Apart from research, I spend a significant amount of time coding, making simulations (often probabilistic in nature!) and (simple/incomplete) games. Although I am no longer active in the scene, I used to participate quite frequently in competitive programming competitions, for example, on Codeforces (mbrc) and Codechef (mbrc). Once a year, I would also participate in the now-defunct but celebrated Google Code Jam. In 2021, I (with my team of 3) qualified for the ICPC World Finals, held in Moscow, Russia.
These more "scientific" pursuits aside, I also enjoy gaming, listening to music, reading manga, and watching anime/TV shows. I participated (as a team of one) in one of the biggest game jams, the GMTK Game Jam 2023 - a 48-hour game jam based around a theme. My entry, A Conscious Virus, can be found here.

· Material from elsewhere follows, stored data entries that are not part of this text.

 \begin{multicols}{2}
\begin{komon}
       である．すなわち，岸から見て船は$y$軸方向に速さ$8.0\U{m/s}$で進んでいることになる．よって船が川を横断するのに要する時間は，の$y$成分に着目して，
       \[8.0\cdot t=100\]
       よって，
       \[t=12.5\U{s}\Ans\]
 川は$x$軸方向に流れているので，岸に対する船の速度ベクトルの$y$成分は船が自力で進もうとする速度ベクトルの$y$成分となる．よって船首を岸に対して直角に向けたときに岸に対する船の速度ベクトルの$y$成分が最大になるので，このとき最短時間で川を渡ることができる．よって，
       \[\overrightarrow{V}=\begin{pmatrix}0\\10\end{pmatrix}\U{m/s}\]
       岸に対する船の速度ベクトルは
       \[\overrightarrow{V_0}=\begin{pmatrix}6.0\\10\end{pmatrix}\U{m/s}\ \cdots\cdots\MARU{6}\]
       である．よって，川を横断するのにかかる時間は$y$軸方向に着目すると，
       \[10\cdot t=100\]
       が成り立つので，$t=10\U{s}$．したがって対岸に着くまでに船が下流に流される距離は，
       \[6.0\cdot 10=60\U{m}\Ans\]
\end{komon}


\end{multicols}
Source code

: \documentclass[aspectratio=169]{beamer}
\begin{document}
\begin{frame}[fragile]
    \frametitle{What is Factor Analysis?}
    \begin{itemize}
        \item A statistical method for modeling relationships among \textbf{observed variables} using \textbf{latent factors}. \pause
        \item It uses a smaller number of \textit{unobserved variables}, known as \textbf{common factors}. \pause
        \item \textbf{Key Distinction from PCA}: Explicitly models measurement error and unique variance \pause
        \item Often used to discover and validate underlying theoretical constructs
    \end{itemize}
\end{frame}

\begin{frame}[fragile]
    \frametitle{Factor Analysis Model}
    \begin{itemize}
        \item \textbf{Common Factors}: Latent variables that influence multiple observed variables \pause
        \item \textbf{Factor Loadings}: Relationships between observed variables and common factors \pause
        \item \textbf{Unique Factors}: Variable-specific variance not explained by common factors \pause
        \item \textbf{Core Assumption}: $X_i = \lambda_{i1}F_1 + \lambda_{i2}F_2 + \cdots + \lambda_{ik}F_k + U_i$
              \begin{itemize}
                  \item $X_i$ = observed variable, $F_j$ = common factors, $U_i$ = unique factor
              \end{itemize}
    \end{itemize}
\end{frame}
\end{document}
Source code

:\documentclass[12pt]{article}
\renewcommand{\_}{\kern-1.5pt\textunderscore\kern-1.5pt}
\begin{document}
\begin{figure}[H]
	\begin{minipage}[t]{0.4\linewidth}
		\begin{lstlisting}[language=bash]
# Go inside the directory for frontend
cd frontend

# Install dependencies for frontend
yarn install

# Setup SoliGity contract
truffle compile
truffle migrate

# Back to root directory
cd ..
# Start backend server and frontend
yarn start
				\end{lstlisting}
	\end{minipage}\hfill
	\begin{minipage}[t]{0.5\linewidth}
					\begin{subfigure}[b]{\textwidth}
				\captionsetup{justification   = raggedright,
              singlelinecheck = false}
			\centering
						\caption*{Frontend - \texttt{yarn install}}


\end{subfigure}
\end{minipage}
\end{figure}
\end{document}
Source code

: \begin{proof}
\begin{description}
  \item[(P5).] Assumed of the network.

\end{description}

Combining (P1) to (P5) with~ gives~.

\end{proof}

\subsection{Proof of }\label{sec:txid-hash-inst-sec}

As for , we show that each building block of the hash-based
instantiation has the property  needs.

This website is created using flask (and by implication, python), with
tailwind for styling. The majority of the content here is rendered from markdown, and
structural information (for instance, the data for the papers or the seminar) is recorded as .toml
files, which is
parsed and loaded into jinja templates. Client-side interactivity
uses Alpine.js, which also handles persisting the toggled sections into
localStorage. KaTeX is
used to render the \(math\).
An older version of this website was written using rust and actix. A significant amount of
boilerplate was invested in type-checking .toml
files, something I have since found useless since all the parsing
happens at server start and hence errors can be caught at that point (surprisingly, actix itself didn't need much code,
and I was pleased with the UX). As a result, the 500-line codebase is now just less than 90 lines of python
(discounting the blog feature which was not present earlier).